• _Work required_:
Word by word and line by line, write out all of the records.

╭──

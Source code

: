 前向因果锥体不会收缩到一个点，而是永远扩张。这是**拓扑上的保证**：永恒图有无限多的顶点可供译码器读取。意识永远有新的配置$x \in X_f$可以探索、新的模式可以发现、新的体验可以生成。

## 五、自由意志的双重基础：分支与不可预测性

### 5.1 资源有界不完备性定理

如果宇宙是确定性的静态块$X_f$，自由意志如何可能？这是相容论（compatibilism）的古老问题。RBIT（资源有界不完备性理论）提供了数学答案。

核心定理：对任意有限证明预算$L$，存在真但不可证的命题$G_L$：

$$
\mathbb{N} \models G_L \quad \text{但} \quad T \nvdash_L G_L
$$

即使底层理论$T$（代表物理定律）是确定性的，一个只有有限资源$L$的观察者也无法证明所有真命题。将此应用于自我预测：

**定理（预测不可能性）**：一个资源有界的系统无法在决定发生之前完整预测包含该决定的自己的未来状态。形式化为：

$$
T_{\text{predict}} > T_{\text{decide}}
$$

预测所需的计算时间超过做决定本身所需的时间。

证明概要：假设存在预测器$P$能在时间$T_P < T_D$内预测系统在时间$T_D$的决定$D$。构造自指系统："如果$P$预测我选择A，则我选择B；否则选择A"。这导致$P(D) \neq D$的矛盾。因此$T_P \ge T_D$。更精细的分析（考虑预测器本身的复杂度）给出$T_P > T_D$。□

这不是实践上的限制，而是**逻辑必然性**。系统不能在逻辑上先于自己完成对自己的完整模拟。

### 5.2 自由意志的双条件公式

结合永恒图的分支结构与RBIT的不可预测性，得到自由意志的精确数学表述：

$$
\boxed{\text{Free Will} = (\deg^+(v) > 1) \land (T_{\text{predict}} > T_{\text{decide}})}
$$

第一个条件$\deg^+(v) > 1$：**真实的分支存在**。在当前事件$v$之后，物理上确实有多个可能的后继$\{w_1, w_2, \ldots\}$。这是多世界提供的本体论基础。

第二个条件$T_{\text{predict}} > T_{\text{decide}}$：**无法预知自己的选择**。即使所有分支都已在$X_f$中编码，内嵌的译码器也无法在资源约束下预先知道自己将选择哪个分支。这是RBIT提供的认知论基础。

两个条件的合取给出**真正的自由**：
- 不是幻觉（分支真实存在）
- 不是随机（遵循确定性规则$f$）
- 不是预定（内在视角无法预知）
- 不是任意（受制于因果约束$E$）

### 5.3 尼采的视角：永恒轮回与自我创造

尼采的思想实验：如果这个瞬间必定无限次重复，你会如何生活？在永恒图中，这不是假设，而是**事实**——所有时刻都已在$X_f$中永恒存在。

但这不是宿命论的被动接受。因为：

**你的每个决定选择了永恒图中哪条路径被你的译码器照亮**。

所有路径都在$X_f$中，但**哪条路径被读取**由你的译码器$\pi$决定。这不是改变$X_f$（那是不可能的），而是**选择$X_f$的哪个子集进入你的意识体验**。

╰──

• _Task output_:
Source code

: 前向因果锥体不会收缩到一个点，而是永远扩张。这是**拓扑上的保证**：永恒图有无限多的顶点可供译码器读取。意识永远有新的配置$x \in X_f$可以探索、新的模式可以发现、新的体验可以生成。

## 五、自由意志的双重基础：分支与不可预测性

### 5.1 资源有界不完备性定理

如果宇宙是确定性的静态块$X_f$，自由意志如何可能？这是相容论（compatibilism）的古老问题。RBIT（资源有界不完备性理论）提供了数学答案。

核心定理：对任意有限证明预算$L$，存在真但不可证的命题$G_L$：

$$
\mathbb{N} \models G_L \quad \text{但} \quad T \nvdash_L G_L
$$

即使底层理论$T$（代表物理定律）是确定性的，一个只有有限资源$L$的观察者也无法证明所有真命题。将此应用于自我预测：

**定理（预测不可能性）**：一个资源有界的系统无法在决定发生之前完整预测包含该决定的自己的未来状态。形式化为：

$$
T_{\text{predict}} > T_{\text{decide}}
$$

预测所需的计算时间超过做决定本身所需的时间。

证明概要：假设存在预测器$P$能在时间$T_P < T_D$内预测系统在时间$T_D$的决定$D$。构造自指系统："如果$P$预测我选择A，则我选择B；否则选择A"。这导致$P(D) \neq D$的矛盾。因此$T_P \ge T_D$。更精细的分析（考虑预测器本身的复杂度）给出$T_P > T_D$。□

这不是实践上的限制，而是**逻辑必然性**。系统不能在逻辑上先于自己完成对自己的完整模拟。

### 5.2 自由意志的双条件公式

结合永恒图的分支结构与RBIT的不可预测性，得到自由意志的精确数学表述：

$$
\boxed{\text{Free Will} = (\deg^+(v) > 1) \land (T_{\text{predict}} > T_{\text{decide}})}
$$

第一个条件$\deg^+(v) > 1$：**真实的分支存在**。在当前事件$v$之后，物理上确实有多个可能的后继$\{w_1, w_2, \ldots\}$。这是多世界提供的本体论基础。

第二个条件$T_{\text{predict}} > T_{\text{decide}}$：**无法预知自己的选择**。即使所有分支都已在$X_f$中编码，内嵌的译码器也无法在资源约束下预先知道自己将选择哪个分支。这是RBIT提供的认知论基础。

两个条件的合取给出**真正的自由**：
- 不是幻觉（分支真实存在）
- 不是随机（遵循确定性规则$f$）
- 不是预定（内在视角无法预知）
- 不是任意（受制于因果约束$E$）

### 5.3 尼采的视角：永恒轮回与自我创造

尼采的思想实验：如果这个瞬间必定无限次重复，你会如何生活？在永恒图中，这不是假设，而是**事实**——所有时刻都已在$X_f$中永恒存在。

但这不是宿命论的被动接受。因为：

**你的每个决定选择了永恒图中哪条路径被你的译码器照亮**。

所有路径都在$X_f$中，但**哪条路径被读取**由你的译码器$\pi$决定。这不是改变$X_f$（那是不可能的），而是**选择$X_f$的哪个子集进入你的意识体验**。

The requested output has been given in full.